I closed my eyes, did a slow inventory. Head pounding, jaw sore, ribs tight like I’d run a marathon with bricks for lungs. But the ache behind my eyes was the worst: a raw, tender spot that felt equal parts hangover and heartbreak.
“I’ve been better,” I said.
Cam nodded. He waited, patient as ever, for me to add more.
I took the glass of water he offered and sipped, letting the coolness pool under my tongue. My gaze wandered the room: the walls were still that indecisive gray we’d argued about, but the bedspread was new, navy and clean, without the faded spots that marked our shared life. The dresser was reorganized but the wedding photo still lingered on the shelf above the vanity. I looked at it a little too long.
Cam followed my eyes. “I meant to take that down,” he said, not quite apologizing.
“You don’t have to,” I said, and I meant it. If there was anything left between us, it was built on not pretending.
He let the silence fill in for a while, the way he always did. When he spoke, it was quiet, almost deferential. “Rachel brought you a bag.
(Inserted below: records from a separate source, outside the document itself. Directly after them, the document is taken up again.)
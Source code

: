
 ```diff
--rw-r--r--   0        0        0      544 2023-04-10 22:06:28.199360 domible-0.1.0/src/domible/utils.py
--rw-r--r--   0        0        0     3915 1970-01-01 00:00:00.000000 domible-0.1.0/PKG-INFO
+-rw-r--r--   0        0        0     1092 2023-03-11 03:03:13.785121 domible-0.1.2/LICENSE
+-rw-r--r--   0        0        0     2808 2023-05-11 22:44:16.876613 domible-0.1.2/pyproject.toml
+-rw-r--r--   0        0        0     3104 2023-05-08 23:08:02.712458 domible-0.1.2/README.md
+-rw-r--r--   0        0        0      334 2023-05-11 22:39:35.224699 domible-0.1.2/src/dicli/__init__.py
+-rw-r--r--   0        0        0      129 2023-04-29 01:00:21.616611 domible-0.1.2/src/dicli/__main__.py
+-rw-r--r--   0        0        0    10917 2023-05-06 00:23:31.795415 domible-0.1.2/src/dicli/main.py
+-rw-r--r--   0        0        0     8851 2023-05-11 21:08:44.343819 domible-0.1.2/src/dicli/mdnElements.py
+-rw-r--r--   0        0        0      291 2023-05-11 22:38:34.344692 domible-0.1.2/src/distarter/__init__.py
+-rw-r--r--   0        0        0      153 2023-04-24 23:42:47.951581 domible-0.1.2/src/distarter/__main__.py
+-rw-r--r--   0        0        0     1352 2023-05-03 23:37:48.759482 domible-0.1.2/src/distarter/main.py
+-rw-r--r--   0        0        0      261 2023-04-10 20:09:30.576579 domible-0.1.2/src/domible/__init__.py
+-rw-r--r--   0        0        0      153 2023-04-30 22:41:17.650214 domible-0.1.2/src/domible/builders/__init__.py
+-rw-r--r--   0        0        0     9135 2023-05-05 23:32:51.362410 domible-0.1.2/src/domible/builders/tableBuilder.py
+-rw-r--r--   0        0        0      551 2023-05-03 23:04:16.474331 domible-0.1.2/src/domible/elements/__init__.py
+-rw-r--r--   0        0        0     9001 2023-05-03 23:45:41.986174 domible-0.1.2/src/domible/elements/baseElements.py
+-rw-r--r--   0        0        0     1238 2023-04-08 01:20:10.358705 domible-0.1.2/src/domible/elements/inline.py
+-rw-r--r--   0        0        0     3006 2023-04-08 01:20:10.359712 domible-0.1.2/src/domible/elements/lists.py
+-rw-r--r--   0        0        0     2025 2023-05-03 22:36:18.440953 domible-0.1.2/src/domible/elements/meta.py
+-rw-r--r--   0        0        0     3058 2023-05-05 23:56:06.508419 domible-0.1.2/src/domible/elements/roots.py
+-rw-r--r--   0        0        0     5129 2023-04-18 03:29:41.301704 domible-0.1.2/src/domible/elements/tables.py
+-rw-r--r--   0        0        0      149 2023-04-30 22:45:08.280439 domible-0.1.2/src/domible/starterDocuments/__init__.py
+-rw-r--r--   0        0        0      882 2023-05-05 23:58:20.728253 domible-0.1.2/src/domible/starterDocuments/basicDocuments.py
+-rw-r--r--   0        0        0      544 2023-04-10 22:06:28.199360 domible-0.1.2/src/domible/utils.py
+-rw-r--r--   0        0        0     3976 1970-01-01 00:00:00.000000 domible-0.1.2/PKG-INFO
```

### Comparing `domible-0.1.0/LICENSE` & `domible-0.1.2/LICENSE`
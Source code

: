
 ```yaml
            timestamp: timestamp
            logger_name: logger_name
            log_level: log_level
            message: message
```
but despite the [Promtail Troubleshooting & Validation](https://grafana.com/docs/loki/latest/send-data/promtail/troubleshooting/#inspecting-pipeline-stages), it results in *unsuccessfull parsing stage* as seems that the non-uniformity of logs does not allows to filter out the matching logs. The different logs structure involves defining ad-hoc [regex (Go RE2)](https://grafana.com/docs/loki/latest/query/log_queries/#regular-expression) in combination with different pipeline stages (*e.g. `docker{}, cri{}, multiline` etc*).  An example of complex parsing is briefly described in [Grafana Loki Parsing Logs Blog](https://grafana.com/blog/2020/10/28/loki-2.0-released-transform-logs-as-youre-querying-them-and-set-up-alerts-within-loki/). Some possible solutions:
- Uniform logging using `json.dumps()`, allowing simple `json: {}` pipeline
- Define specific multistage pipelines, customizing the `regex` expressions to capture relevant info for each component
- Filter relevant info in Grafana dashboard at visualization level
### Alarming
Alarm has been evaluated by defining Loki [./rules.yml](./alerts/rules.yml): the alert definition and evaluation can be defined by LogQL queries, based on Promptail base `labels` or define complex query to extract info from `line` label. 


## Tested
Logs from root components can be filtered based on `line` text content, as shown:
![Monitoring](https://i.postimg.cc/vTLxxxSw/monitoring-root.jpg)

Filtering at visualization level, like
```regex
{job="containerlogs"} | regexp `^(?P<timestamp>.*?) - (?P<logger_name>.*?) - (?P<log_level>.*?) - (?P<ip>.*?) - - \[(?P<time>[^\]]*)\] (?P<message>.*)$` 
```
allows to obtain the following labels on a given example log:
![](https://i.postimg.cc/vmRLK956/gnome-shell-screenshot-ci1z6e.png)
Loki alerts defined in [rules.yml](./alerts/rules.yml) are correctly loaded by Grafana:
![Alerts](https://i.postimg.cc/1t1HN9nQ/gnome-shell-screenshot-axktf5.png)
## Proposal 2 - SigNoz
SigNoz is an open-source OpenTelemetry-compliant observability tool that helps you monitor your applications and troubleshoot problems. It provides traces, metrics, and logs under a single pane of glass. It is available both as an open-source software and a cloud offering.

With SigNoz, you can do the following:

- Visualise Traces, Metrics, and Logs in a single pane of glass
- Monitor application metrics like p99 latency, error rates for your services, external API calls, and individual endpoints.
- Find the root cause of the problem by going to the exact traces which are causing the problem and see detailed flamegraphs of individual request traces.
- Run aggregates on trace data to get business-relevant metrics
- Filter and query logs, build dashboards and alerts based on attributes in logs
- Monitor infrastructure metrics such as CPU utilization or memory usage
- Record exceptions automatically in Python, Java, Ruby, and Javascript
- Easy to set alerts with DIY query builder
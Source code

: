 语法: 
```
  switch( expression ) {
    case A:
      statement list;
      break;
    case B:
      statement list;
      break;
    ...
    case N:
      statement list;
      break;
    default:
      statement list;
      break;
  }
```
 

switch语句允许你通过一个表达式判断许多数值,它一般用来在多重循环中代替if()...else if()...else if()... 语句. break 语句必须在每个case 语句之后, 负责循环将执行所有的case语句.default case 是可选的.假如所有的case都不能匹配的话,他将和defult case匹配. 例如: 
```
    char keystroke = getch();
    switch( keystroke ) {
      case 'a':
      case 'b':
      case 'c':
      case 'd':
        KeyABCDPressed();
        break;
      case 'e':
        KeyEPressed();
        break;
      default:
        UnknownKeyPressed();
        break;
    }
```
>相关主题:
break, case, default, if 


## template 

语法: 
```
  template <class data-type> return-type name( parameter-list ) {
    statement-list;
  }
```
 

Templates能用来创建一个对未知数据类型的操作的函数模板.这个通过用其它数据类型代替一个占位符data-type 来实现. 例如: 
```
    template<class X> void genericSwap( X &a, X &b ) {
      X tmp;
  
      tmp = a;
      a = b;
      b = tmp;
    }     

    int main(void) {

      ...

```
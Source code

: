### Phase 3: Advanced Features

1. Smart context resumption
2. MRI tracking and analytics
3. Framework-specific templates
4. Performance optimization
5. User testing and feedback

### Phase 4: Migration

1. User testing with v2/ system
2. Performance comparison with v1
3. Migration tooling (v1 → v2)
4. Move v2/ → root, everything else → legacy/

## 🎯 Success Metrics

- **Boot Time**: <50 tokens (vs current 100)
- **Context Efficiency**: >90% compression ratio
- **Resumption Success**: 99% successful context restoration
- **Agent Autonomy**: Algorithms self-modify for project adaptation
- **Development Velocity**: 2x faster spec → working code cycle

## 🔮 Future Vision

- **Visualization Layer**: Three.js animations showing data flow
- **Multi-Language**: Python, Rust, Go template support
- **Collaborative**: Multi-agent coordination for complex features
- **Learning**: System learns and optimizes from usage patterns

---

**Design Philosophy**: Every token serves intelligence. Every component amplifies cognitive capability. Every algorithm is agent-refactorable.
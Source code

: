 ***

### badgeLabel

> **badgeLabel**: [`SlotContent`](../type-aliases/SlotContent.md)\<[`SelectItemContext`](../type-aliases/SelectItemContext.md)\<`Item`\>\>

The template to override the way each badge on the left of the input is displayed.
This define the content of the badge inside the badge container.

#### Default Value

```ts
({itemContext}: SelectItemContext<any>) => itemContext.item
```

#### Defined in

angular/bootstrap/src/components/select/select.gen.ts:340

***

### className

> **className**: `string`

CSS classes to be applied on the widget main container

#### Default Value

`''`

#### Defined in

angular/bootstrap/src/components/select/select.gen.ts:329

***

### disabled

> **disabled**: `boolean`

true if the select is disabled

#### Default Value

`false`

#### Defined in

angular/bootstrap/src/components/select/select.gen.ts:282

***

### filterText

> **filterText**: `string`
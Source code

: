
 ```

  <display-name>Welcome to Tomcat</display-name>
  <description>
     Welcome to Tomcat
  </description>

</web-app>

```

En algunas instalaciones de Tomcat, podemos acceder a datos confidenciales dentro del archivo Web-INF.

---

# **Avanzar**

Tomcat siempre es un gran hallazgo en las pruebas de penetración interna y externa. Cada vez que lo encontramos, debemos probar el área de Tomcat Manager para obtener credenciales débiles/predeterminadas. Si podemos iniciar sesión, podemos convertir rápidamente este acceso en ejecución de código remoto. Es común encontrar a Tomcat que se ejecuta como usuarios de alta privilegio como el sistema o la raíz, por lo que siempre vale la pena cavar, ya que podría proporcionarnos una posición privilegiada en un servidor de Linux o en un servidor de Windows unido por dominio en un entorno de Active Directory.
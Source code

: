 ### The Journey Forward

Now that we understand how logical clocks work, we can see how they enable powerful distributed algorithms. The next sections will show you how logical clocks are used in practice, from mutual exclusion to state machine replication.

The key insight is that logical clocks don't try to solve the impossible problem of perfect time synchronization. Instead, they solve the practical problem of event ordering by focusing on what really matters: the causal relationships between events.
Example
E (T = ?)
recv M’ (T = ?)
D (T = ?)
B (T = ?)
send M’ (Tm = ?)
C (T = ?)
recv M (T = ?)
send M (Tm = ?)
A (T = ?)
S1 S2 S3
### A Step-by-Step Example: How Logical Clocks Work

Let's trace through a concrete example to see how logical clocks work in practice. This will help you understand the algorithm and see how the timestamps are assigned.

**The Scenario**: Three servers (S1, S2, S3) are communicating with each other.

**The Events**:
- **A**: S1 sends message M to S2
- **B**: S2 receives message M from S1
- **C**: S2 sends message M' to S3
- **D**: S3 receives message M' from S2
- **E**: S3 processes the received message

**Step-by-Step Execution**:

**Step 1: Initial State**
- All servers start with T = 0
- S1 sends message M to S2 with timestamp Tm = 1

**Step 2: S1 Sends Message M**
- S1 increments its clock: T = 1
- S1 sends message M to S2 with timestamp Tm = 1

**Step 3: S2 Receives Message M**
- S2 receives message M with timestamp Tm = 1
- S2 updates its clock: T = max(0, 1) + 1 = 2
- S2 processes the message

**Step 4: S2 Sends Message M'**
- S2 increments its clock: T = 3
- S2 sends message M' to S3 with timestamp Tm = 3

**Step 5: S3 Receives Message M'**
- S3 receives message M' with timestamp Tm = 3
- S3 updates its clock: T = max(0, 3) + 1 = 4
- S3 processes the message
Clothes, books, your phone charger.”
“My phone’s dead,” I said, remembering the crunch of it under Nate’s heel.
He hesitated. “I’ll get you a new one. In the meantime, you’re under my protection, okay?”
I raised an eyebrow. “Like witness protection?”
“Exactly.” He managed a smile, but I could see the steel underneath. “No one’s going to hurt you, Livi. Not ever again.”
For a second, the promise was so real I wanted to believe it. But I knew better. There was no such thing as safe; there was only the next best thing.